* _Exercise aim_: Print the data below exactly, but only the lines from the one containing "适用于 off-policy 的情况." down to the one containing "1. Sample a", inclusive.

(Exercise data)

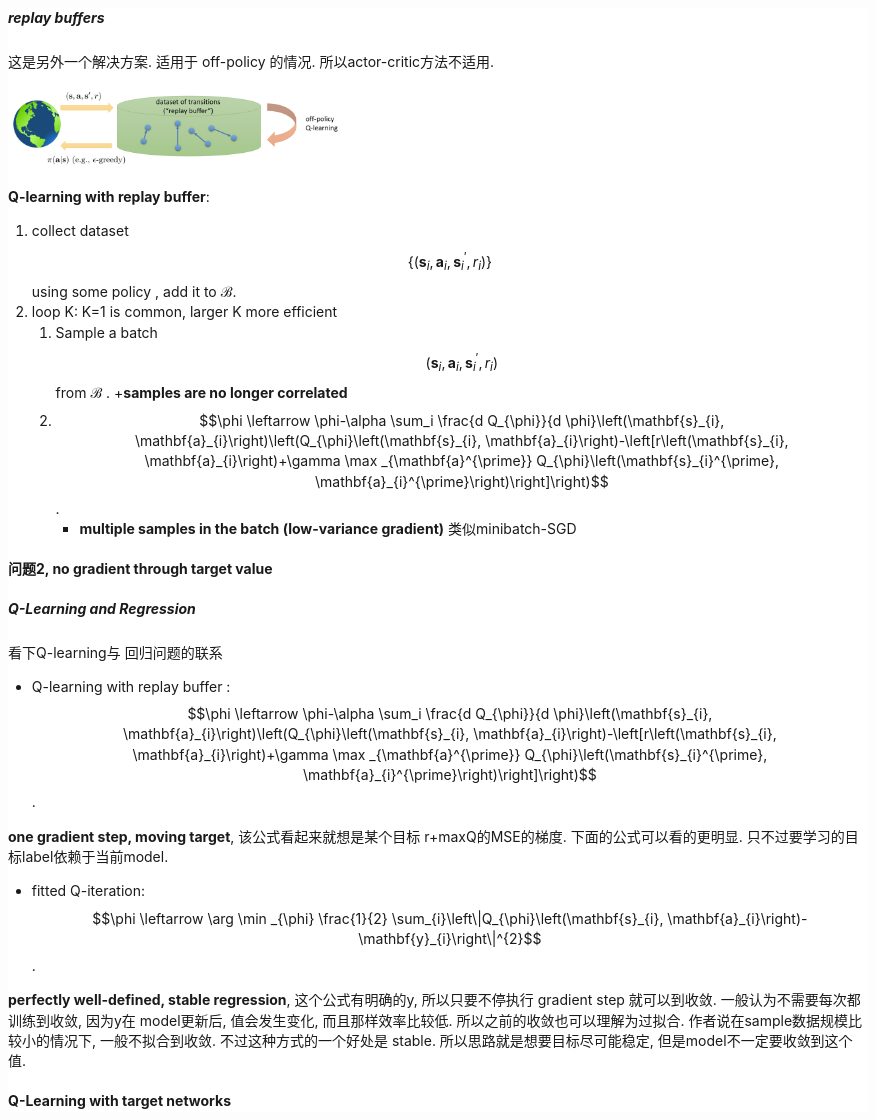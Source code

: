 

##### replay buffers

这是另外一个解决方案.   适用于 off-policy 的情况.   所以actor-critic方法不适用. 

<img src="/img/CS285.assets/image-20200320171532964.png" alt="image-20200320171532964" style="zoom: 33%;" />

**Q-learning with replay buffer**:

1. collect dataset  $$\{ \left(\mathbf{s}_{i}, \mathbf{a}_{i}, \mathbf{s}_{i}^{\prime}, r_{i}\right) \}$$ using some policy , add it to $\mathcal B$. 
2. loop K:      K=1 is common, larger K more  efficient
   1. Sample a batch  $$ \left(\mathbf{s}_{i}, \mathbf{a}_{i}, \mathbf{s}_{i}^{\prime}, r_{i}\right)$$  from $\mathcal B$ .      +**samples are no longer correlated**
   2. $$\phi \leftarrow \phi-\alpha  \sum_i \frac{d Q_{\phi}}{d \phi}\left(\mathbf{s}_{i}, \mathbf{a}_{i}\right)\left(Q_{\phi}\left(\mathbf{s}_{i}, \mathbf{a}_{i}\right)-\left[r\left(\mathbf{s}_{i}, \mathbf{a}_{i}\right)+\gamma \max _{\mathbf{a}^{\prime}} Q_{\phi}\left(\mathbf{s}_{i}^{\prime}, \mathbf{a}_{i}^{\prime}\right)\right]\right)$$ .      
      + **multiple samples in the batch (low-variance gradient)**   类似minibatch-SGD

 

#### 问题2,  no gradient through target value 

##### Q-Learning and Regression

看下Q-learning与 回归问题的联系

- Q-learning with replay buffer :  $$\phi \leftarrow \phi-\alpha  \sum_i \frac{d Q_{\phi}}{d \phi}\left(\mathbf{s}_{i}, \mathbf{a}_{i}\right)\left(Q_{\phi}\left(\mathbf{s}_{i}, \mathbf{a}_{i}\right)-\left[r\left(\mathbf{s}_{i}, \mathbf{a}_{i}\right)+\gamma \max _{\mathbf{a}^{\prime}} Q_{\phi}\left(\mathbf{s}_{i}^{\prime}, \mathbf{a}_{i}^{\prime}\right)\right]\right)$$ . 

**one gradient step, moving target**,  该公式看起来就想是某个目标 r+maxQ的MSE的梯度. 下面的公式可以看的更明显.  只不过要学习的目标label依赖于当前model. 

- fitted Q-iteration:  $$\phi \leftarrow \arg \min _{\phi} \frac{1}{2} \sum_{i}\left\|Q_{\phi}\left(\mathbf{s}_{i}, \mathbf{a}_{i}\right)-\mathbf{y}_{i}\right\|^{2}$$. 

**perfectly well-defined, stable regression**,  这个公式有明确的y, 所以只要不停执行 gradient step 就可以到收敛.  一般认为不需要每次都训练到收敛, 因为y在 model更新后, 值会发生变化, 而且那样效率比较低.  所以之前的收敛也可以理解为过拟合.  作者说在sample数据规模比较小的情况下, 一般不拟合到收敛.  不过这种方式的一个好处是 stable.  所以思路就是想要目标尽可能稳定, 但是model不一定要收敛到这个值.



#### Q-Learning with target networks
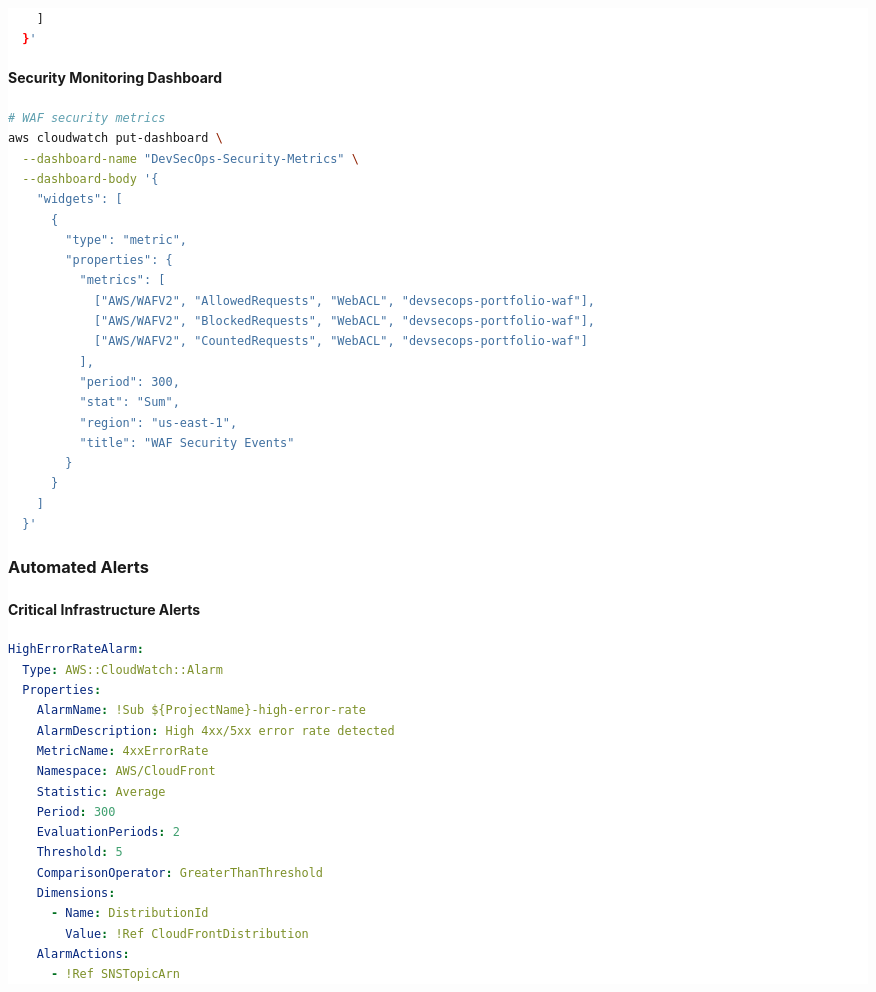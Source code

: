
 ```bash
    ]
  }'
```

#### Security Monitoring Dashboard
```bash
# WAF security metrics
aws cloudwatch put-dashboard \
  --dashboard-name "DevSecOps-Security-Metrics" \
  --dashboard-body '{
    "widgets": [
      {
        "type": "metric",
        "properties": {
          "metrics": [
            ["AWS/WAFV2", "AllowedRequests", "WebACL", "devsecops-portfolio-waf"],
            ["AWS/WAFV2", "BlockedRequests", "WebACL", "devsecops-portfolio-waf"],
            ["AWS/WAFV2", "CountedRequests", "WebACL", "devsecops-portfolio-waf"]
          ],
          "period": 300,
          "stat": "Sum",
          "region": "us-east-1",
          "title": "WAF Security Events"
        }
      }
    ]
  }'
```

### Automated Alerts

#### Critical Infrastructure Alerts
```yaml
HighErrorRateAlarm:
  Type: AWS::CloudWatch::Alarm
  Properties:
    AlarmName: !Sub ${ProjectName}-high-error-rate
    AlarmDescription: High 4xx/5xx error rate detected
    MetricName: 4xxErrorRate
    Namespace: AWS/CloudFront
    Statistic: Average
    Period: 300
    EvaluationPeriods: 2
    Threshold: 5
    ComparisonOperator: GreaterThanThreshold
    Dimensions:
      - Name: DistributionId
        Value: !Ref CloudFrontDistribution
    AlarmActions:
      - !Ref SNSTopicArn
```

(End Exercise data)

* _Response area_:
这是另外一个解决方案.   适用于 off-policy 的情况.   所以actor-critic方法不适用. 

<img src="/img/CS285.assets/image-20200320171532964.png" alt="image-20200320171532964" style="zoom: 33%;" />

**Q-learning with replay buffer**:

1. collect dataset  $$\{ \left(\mathbf{s}_{i}, \mathbf{a}_{i}, \mathbf{s}_{i}^{\prime}, r_{i}\right) \}$$ using some policy , add it to $\mathcal B$. 
2. loop K:      K=1 is common, larger K more  efficient
   1. Sample a batch  $$ \left(\mathbf{s}_{i}, \mathbf{a}_{i}, \mathbf{s}_{i}^{\prime}, r_{i}\right)$$  from $\mathcal B$ .      +**samples are no longer correlated**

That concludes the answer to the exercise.